STF volta a analisar recursos de big techs contra ampliação de responsabilidade sobre conteúdo de usuários

Sede da Apple e Amazon, nos Estados Unidos. Imagens: Adobe Stock – Manipulação: Estadão

 

O Supremo Tribunal Federal (STF) retomará no próximo dia 10 de junho a discussão sobre os limites da responsabilidade das plataformas digitais pelos conteúdos publicados por seus usuários. A decisão foi tomada pelo presidente da Corte, ministro Edson Fachin, que incluiu na pauta os recursos apresentados por empresas como Google e Meta.

O julgamento envolve um dos temas mais sensíveis do ambiente digital brasileiro: a obrigação das plataformas de remover conteúdos considerados ilegais e os riscos de responsabilização das empresas caso não adotem providências após serem notificadas.

Inicialmente, a análise ocorreria em plenário virtual, mas acabou retirada da pauta. Agora, os ministros irão debater o tema em sessão presencial, o que deve ampliar as discussões sobre os efeitos da decisão para usuários, empresas de tecnologia e para a própria regulação da internet no país.
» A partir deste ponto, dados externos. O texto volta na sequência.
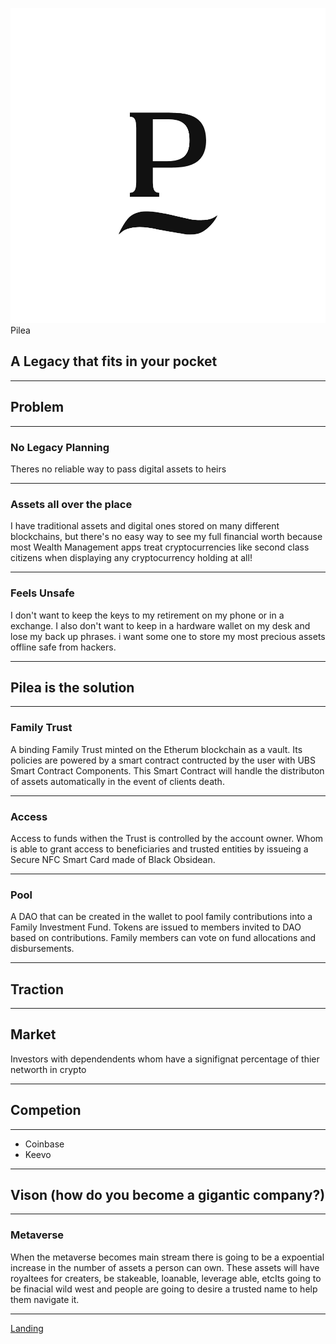 ![Pilea](/logos/small.png)  Pilea 

## A Legacy that fits in your pocket
---
## Problem
---
### No Legacy Planning
Theres no reliable way to pass digital assets to heirs 

---
### Assets all over the place
I have traditional assets and digital ones stored on many different blockchains, but there's no easy way to see my full financial worth because most Wealth Management apps treat cryptocurrencies like second class citizens when displaying any cryptocurrency holding at all!

---
### Feels Unsafe
I don't want to keep the keys to my retirement on my phone or in a exchange. I also don't want to keep in a hardware wallet on my desk and lose my back up phrases. i want some one to store my most precious assets offline safe from hackers. 

---
## Pilea is the solution
---
### Family Trust
A binding Family Trust minted on the Etherum blockchain as a vault. Its policies are powered by a smart contract contructed by the user with UBS Smart Contract Components. This Smart Contract will handle the distributon of assets automatically in the event of clients death.

---
### Access 
Access to funds withen the Trust is controlled by the account owner. Whom is able to grant access to beneficiaries and trusted entities by issueing a Secure NFC Smart Card made of Black Obsidean.
___
### Pool 
A DAO that can be created in the wallet to pool family contributions into a Family Investment Fund. Tokens are issued to members invited to DAO based on contributions. Family members can vote on fund allocations and disbursements. 

---
## Traction 
---
## Market
Investors with dependendents whom have a signifignat percentage of thier networth in crypto

---
## Competion
---
- Coinbase 
- Keevo
---
## Vison (how do you become a gigantic company?)
---
### Metaverse
When the metaverse becomes main stream there is going to be a expoential increase in the number of assets a person can own. These assets will have royaltees for creaters, be stakeable, loanable, leverage able, etcIts going to be finacial wild west and people are going to desire a trusted name to help them navigate it. 

---

[Landing](https://pilea.webflow.io/)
Os recursos questionam a tese estabelecida pelo STF em 2025, quando a Corte considerou parcialmente inconstitucional um trecho do Marco Civil da Internet. Na ocasião, os ministros entenderam que plataformas digitais podem responder civilmente por conteúdos ilícitos caso deixem de removê-los após notificação extrajudicial, sem a necessidade de uma ordem judicial prévia.

As empresas argumentam que a interpretação pode gerar insegurança jurídica e ampliar excessivamente a responsabilidade das plataformas sobre conteúdos produzidos por terceiros.

A expectativa é de que o julgamento ajude a definir os parâmetros para a atuação das redes sociais e demais serviços digitais diante de publicações consideradas ilegais, tema que vem sendo alvo de debates no Brasil e em diversos países.